Dumb Domme wrote a really great personal post about sometimes wanting some extra attention from her submissive and struggling with how to get it (especially as he is somewhat long distance). I don’t want to paraphrase her thoughts about it. Go read it.
I responded in the comments with this:
I want attention, but MORE than that, I want him to be all over that shit. As soon as I have to *ask* for it, I have spoilt at least 50% of the goodness in it. He should be bouncing around me all puppy-like just aching to give me attention that I can tap into with something as simple as a ‘hey, you’. I expect to have *all the sweet and lovely attentions*!!!!
Like Dumb Domme, I don’t need a lot of attention, for me it’s more that I need to know it’s ‘on tap’ when I want it. That was my point with the puppy-like thing, and the ‘Hey, you’ should be enough to tap it.
It works like this:
Me: Hey, you
Him: YOU YOU YOU!!! I missed you, how are you, are you good, come talk to me, you are so lovely, yayayayayayyyy… so excited!!! *showers me with attention and sweetness*
*laugh* Okay, I am exaggerating, but you get the idea there.
Having to actually ‘ask for it’ looks more like this:
Me: Hey, you
Me: Whatcha doin’?
Me: Pay attention to meeeeeee!!!
If I have to ask for it versus ‘tapping into it’, it doesn’t feel the same.
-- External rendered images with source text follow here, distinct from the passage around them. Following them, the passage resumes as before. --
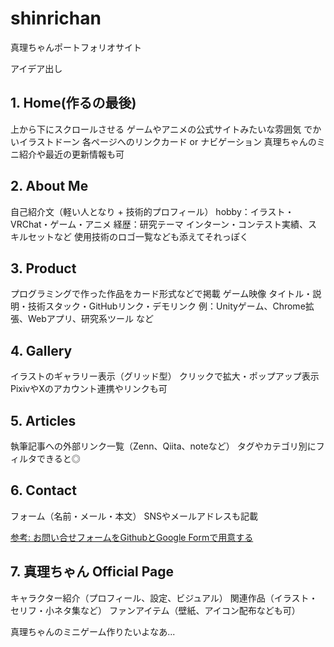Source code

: # shinrichan
真理ちゃんポートフォリオサイト

アイデア出し

## 1. Home(作るの最後)
上から下にスクロールさせる
ゲームやアニメの公式サイトみたいな雰囲気
でかいイラストドーン
各ページへのリンクカード or ナビゲーション
真理ちゃんのミニ紹介や最近の更新情報も可

## 2. About Me
自己紹介文（軽い人となり + 技術的プロフィール）
hobby：イラスト・VRChat・ゲーム・アニメ
経歴：研究テーマ
インターン・コンテスト実績、スキルセットなど
使用技術のロゴ一覧なども添えてそれっぽく

## 3. Product
プログラミングで作った作品をカード形式などで掲載
ゲーム映像
タイトル・説明・技術スタック・GitHubリンク・デモリンク
例：Unityゲーム、Chrome拡張、Webアプリ、研究系ツール など

## 4. Gallery
イラストのギャラリー表示（グリッド型）
クリックで拡大・ポップアップ表示
PixivやXのアカウント連携やリンクも可

## 5. Articles
執筆記事への外部リンク一覧（Zenn、Qiita、noteなど）
タグやカテゴリ別にフィルタできると◎

## 6. Contact
フォーム（名前・メール・本文）
SNSやメールアドレスも記載

[参考: お問い合せフォームをGithubとGoogle Formで用意する](https://qiita.com/nekoharuyuki/items/9d45bc380272769ec16c)

## 7. 真理ちゃん Official Page
キャラクター紹介（プロフィール、設定、ビジュアル）
関連作品（イラスト・セリフ・小ネタ集など）
ファンアイテム（壁紙、アイコン配布なども可）

真理ちゃんのミニゲーム作りたいよなあ...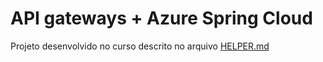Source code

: # API gateways + Azure Spring Cloud

Projeto desenvolvido no curso descrito no arquivo [HELPER.md](#)
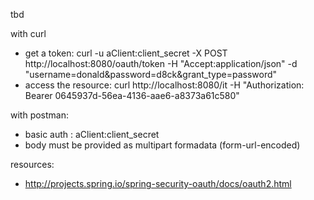 tbd

with curl

* get a token:
curl -u aClient:client_secret -X POST http://localhost:8080/oauth/token -H "Accept:application/json" -d "username=donald&password=d8ck&grant_type=password"
* access the resource:
curl http://localhost:8080/it -H "Authorization: Bearer 0645937d-56ea-4136-aae6-a8373a61c580"

with postman:

* basic auth : aClient:client_secret
* body must be provided as multipart formadata (form-url-encoded) 

resources:

* http://projects.spring.io/spring-security-oauth/docs/oauth2.html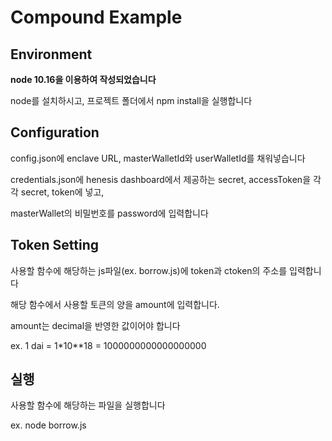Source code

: # Compound Example

## Environment

**node 10.16을 이용하여 작성되었습니다**

node를 설치하시고, 프로젝트 폴더에서 npm install을 실행합니다

## Configuration

config.json에 enclave URL, masterWalletId와 userWalletId를 채워넣습니다

credentials.json에 henesis dashboard에서 제공하는 secret, accessToken을 각각 secret, token에 넣고,

masterWallet의 비밀번호를 password에 입력합니다


## Token Setting

사용할 함수에 해당하는 js파일(ex. borrow.js)에 token과 ctoken의 주소를 입력합니다

해당 함수에서 사용할 토큰의 양을 amount에 입력합니다.

amount는 decimal을 반영한 값이어야 합니다

ex. 1 dai = 1*10**18 = 1000000000000000000

## 실행

사용할 함수에 해당하는 파일을 실행합니다

ex. node borrow.js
Having said that, he’s obviously not a mind reader, so it’s inevitable that I will sometimes have to make my need for extra attention known.
I know that it’s kind of lame to say “if I have to ask it’s not as good” because one of the big advantages of a D/s relationship is that I get to ask for what I want: he can feel secure in the fact that if I want something I WILL ask, and he will be delighted to give it to me. Cue happiness. That whole ‘you should just do that thing, and know when to do it, and if you don’t, well you suck!’ is a terrible throwback to passive aggressive vanilla behaviour.
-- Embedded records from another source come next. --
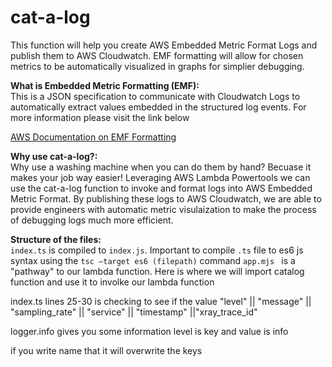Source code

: # cat-a-log
This function will help you create AWS Embedded Metric Format Logs and publish them to AWS Cloudwatch. EMF formatting will allow for chosen metrics to be automatically visualized in graphs for simplier debugging.

**What is Embedded Metric Formatting (EMF):**\
This is a JSON specification to communicate with Cloudwatch Logs to automatically extract values embedded in the structured log events. For more information please visit the link below 

<a href="https://docs.aws.amazon.com/AmazonCloudWatch/latest/monitoring/CloudWatch_Embedded_Metric_Format_Specification.html" target="_blank">AWS Documentation on EMF Formatting</a>


**Why use cat-a-log?:**\
Why use a washing machine when you can do them by hand? Becuase it makes your job way easier! Leveraging AWS Lambda Powertools we can use the cat-a-log function to invoke and format logs into AWS Embedded Metric Format. By publishing these logs to AWS Cloudwatch, we are able to provide engineers with automatic metric visulaization to make the process of debugging logs much more efficient.


**Structure of the files:**\
`index.ts` is compiled to `index.js`. Important to compile `.ts` file to es6 js syntax using the `tsc —target es6 (filepath)` command
`app.mjs ` is a "pathway" to our lambda function. Here is where we will import catalog function and use it to involke our lambda function

index.ts lines 25-30 is checking to see if the value "level" || "message" || "sampling_rate" || "service" || "timestamp" ||"xray_trace_id"

logger.info gives you some information level is key and value is info


if you write name that it will overwrite the keys 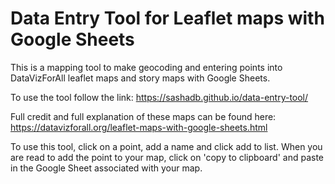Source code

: # Data Entry Tool for Leaflet maps with Google Sheets

This is a mapping tool to make geocoding and entering points into DataVizForAll leaflet maps and story maps with Google Sheets.

To use the tool follow the link:
https://sashadb.github.io/data-entry-tool/

Full credit and full explanation of these maps can be found here:
https://datavizforall.org/leaflet-maps-with-google-sheets.html

To use this tool, click on a point, add a name and click add to list. When you are read to add the point to your map, click on 'copy to clipboard' and paste in the Google Sheet associated with your map.
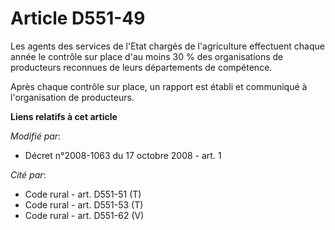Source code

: # Article D551-49

Les agents des services de l'Etat chargés de l'agriculture effectuent chaque année le contrôle sur place d'au moins 30 % des
organisations de producteurs reconnues de leurs départements de compétence. 

Après chaque contrôle sur place, un rapport est établi et communiqué à l'organisation de producteurs.

**Liens relatifs à cet article**

_Modifié par_:

  - Décret n°2008-1063 du 17 octobre 2008 - art. 1

_Cité par_:

  - Code rural - art. D551-51 (T)
  - Code rural - art. D551-53 (T)
  - Code rural - art. D551-62 (V)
Regardless, I think there is often a difference between what you *know* and how you *feel*, and while you can sometimes work to bring them together, that gap is really not so unusual. I *know* I shouldn’t think that way with the ‘if I have to ask, it’s not worth as much’, but I can still *feel* it. I mean, if I am *not* getting all of the attention I want, ‘why doesn’t he know me well enough to know that right now I need ALL THE ATTENTION!!?!’ *hurt face*.
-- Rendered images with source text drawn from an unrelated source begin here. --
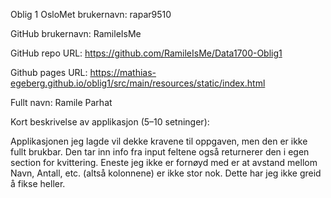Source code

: Oblig  1
OsloMet brukernavn: rapar9510

GitHub brukernavn: RamileIsMe

GitHub repo URL: https://github.com/RamileIsMe/Data1700-Oblig1

Github pages URL: https://mathias-egeberg.github.io/oblig1/src/main/resources/static/index.html

Fullt navn: Ramile Parhat

Kort beskrivelse av applikasjon (5–10 setninger):

Applikasjonen jeg lagde vil dekke kravene til oppgaven, men den er ikke fullt brukbar. Den tar inn info fra input feltene også returnerer den i egen section for kvittering. Eneste jeg ikke er fornøyd med er at avstand mellom Navn, Antall, etc. (altså kolonnene) er ikke stor nok. Dette har jeg ikke greid å fikse heller.
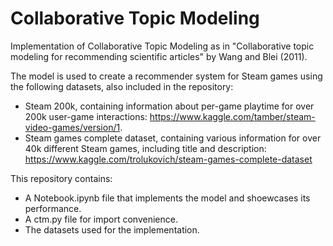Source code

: # Collaborative Topic Modeling
 Implementation of Collaborative Topic Modeling as in "Collaborative topic modeling for recommending scientific articles" by Wang and Blei (2011).
 
The model is used to create a recommender system for Steam games using the following datasets, also included in the repository:
- Steam 200k, containing information about per-game playtime for over 200k user-game interactions: https://www.kaggle.com/tamber/steam-video-games/version/1.
- Steam games complete dataset, containing various information for over 40k different Steam games, including title and description: https://www.kaggle.com/trolukovich/steam-games-complete-dataset
 
 This repository contains:
 - A Notebook.ipynb file that implements the model and shoewcases its performance.
 - A ctm.py file for import convenience.
 - The datasets used for the implementation.
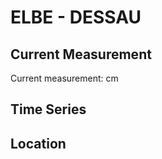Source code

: # ELBE - DESSAU

## Current Measurement

Current measurement: <Value topic="rivers/pegel-online/ELBE/DESSAU/measurementValue"/> cm

## Time Series

<TimeSeries topic="rivers/pegel-online/ELBE/DESSAU/measurementValue" period="week" />

## Location

<WorldMap>
  <Marker lat="51.856888350666324" lon="12.22327683144822" labelTopic="rivers/pegel-online/ELBE/DESSAU/measurementValue" />
</WorldMap>
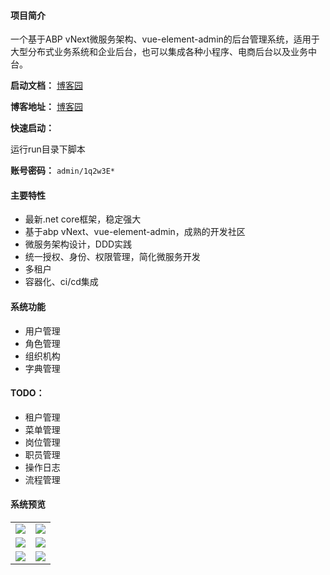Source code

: #### 项目简介
一个基于ABP vNext微服务架构、vue-element-admin的后台管理系统，适用于大型分布式业务系统和企业后台，也可以集成各种小程序、电商后台以及业务中台。

**启动文档：** [博客园](https://www.cnblogs.com/william-xu/p/12806810.html)


**博客地址：** [博客园](https://www.cnblogs.com/william-xu/)

**快速启动：**

运行run目录下脚本

**账号密码：** `admin/1q2w3E*`
#### 主要特性
- 最新.net core框架，稳定强大
- 基于abp vNext、vue-element-admin，成熟的开发社区
- 微服务架构设计，DDD实践
- 统一授权、身份、权限管理，简化微服务开发
- 多租户
- 容器化、ci/cd集成
####  系统功能
- 用户管理
- 角色管理
- 组织机构
- 字典管理
#### TODO：
- 租户管理
- 菜单管理
- 岗位管理
- 职员管理
- 操作日志
- 流程管理
#### 系统预览
<table>
    <tr>
        <td><img src="https://i.loli.net/2020/06/16/AXbKfgtaqhZrClm.png"/></td>
        <td><img src="https://i.loli.net/2020/06/16/1BhfAeVCJPU5azH.png"/></td>
    </tr>
    <tr>
        <td><img src="https://i.loli.net/2020/06/16/8U7uQEVRb4rdYmw.png"/></td>
        <td><img src="https://i.loli.net/2020/06/16/aqPcQ4WeXytzi5Z.png"/></td>
    </tr>
    <tr>
        <td><img src="https://i.loli.net/2020/06/16/LJS5Uy7owtNGfgK.png"/></td>
        <td><img src="https://i.loli.net/2020/06/16/yc1LUur8fKDlWgF.png"/></td>
    </tr>
</table>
I have learnt to ‘fool my emo-brain’ by framing some things that could be considered ‘neediness’ as acts of dominance. This makes getting things from him that address my vulnerabilities in some way less fraught for me. By this I mean that I am better at *demanding* attention (“Give me some attention, NOW!”), than asking for it (“Can you please come and pay some attention to me?”). They are the same thing, but the latter makes me feel kind of whiny and needy, which makes me feel vulnerable, and not in a good way.
My go-to is “PAT ME!!!”. It’s a demand I make when I want sweetness, and depending on the situation, the ‘patting’ can take many different forms (from me laying my head in his lap and having him literally pat me, to him figuratively patting me with words if we are apart). It’s totally a ‘be sweet to me, I’m down/lonely/feeling distant/want you closer/something’ kind of demand that I am 100% comfortable using, and he becomes used to hearing it as ‘come and be sweet to me’, which is exactly right.
A question: Do you struggle with asking for extra attention when you want it? Why? How do you deal with it?